# Cheese grapes TNT



## kadesma (Mar 10, 2011)

we are fond of these and will have some for Carsons Birthday party on Saturday. Beat together 1 8oz pack of cream cheese, 1- 8oz pack of grated sharp ceddar 1/2 cup of soft butter, 1 Tab. prepared mustard ,1/2 tea. of Worcestershire, fresh seedless grapes paprika chopped walnuts or pecans
for 50 appeys. mix alltogether cheeses, butter mustard, and worcestershire. With damp hands form mix around a single grape. Roll each ball in paprika and then in chopped nuts, chill eat and enjoy.
kadesma


----------



## tinlizzie (Mar 10, 2011)

These sound tasty. Would they be appropriate to take to an office where they might sit out or do they need refrigeration?  Thanks for a new cut-and-paste.

Liz


----------



## Kayelle (Mar 10, 2011)

That sounds like something really different Kades....a nice sweet surprise inside.  Yet *another* terrific idea!!


----------



## kadesma (Mar 10, 2011)

tinlizzie said:


> These sound tasty. Would they be appropriate to take to an office where they might sit out or do they need refrigeration?  Thanks for a new cut-and-paste.
> 
> Liz


They do get soft, but taste good but are best while cold. The kids love them as I do so if they get soft its ok.
kadesma


----------



## kadesma (Mar 10, 2011)

Kayelle said:


> That sounds like something really different Kades....a nice sweet surprise inside.  Yet *another* terrific idea!!


Thanks Kayelle
kades


----------



## taxlady (Mar 10, 2011)

I bet those would be good wrapped around an olive too.


----------



## kadesma (Mar 10, 2011)

taxlady said:


> I bet those would be good wrapped around an olive too.

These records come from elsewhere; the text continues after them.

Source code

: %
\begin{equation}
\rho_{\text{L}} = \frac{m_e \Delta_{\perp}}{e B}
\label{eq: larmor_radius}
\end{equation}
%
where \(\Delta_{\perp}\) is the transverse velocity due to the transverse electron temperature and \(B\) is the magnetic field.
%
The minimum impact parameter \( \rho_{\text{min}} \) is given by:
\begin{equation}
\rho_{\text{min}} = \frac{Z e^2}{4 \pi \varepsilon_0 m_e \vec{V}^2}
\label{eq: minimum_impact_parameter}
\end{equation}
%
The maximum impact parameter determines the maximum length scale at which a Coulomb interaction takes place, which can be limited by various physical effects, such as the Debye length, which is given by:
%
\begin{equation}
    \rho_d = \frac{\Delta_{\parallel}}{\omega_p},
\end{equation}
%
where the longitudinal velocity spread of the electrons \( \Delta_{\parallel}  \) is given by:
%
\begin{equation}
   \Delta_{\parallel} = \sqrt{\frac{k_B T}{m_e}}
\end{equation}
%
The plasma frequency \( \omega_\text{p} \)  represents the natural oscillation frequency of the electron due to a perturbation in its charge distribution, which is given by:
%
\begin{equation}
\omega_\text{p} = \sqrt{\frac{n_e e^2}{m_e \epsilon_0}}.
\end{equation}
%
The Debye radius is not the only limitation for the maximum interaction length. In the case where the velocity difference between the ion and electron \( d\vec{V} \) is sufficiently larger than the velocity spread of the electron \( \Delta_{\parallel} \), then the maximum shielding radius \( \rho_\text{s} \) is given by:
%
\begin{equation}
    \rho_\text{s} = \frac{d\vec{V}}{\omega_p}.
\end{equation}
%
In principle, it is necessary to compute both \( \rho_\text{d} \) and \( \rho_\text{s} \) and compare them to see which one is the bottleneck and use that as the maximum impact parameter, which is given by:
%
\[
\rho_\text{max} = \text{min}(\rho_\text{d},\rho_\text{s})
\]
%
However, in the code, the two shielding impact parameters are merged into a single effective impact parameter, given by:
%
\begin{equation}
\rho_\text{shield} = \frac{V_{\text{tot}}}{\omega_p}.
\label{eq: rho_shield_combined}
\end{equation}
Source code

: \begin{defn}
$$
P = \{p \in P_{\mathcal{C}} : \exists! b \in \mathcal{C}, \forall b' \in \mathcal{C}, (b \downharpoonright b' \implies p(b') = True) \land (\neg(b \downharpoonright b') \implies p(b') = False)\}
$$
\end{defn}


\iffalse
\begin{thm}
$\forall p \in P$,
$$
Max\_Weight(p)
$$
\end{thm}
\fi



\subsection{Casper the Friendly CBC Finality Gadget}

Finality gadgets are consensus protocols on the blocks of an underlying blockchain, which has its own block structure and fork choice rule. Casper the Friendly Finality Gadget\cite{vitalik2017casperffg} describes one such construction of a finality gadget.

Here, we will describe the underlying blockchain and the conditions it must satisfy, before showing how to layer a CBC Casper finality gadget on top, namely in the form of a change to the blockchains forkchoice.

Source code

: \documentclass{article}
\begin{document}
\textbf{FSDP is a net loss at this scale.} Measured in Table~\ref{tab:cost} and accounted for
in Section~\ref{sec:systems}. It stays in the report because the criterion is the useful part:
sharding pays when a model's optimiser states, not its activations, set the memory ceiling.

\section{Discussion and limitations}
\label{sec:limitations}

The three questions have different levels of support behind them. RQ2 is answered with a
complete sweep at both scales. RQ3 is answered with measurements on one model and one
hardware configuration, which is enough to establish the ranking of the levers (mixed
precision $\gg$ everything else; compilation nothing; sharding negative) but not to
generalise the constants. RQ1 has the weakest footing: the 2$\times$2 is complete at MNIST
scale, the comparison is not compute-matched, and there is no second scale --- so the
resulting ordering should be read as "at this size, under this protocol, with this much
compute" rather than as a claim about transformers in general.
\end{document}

I do too will give them a try and see.
kadesma


----------



## LAJ (Mar 15, 2011)

The grape recipe sounds tasty. I freeze my grapes a few hours before guests arrive. Place on a platter and they are crisp and fresh. Better than room temp or refrigerated.


----------



## kadesma (Mar 15, 2011)

LAJ said:


> The grape recipe sounds tasty. I freeze my grapes a few hours before guests arrive. Place on a platter and they are crisp and fresh. Better than room temp or refrigerated.


I have to agree with you. I love frozen grapes.
kadesma


----------



## mayhem7 (Mar 29, 2011)

Sounds really really nice.  Thank you for sharing.


----------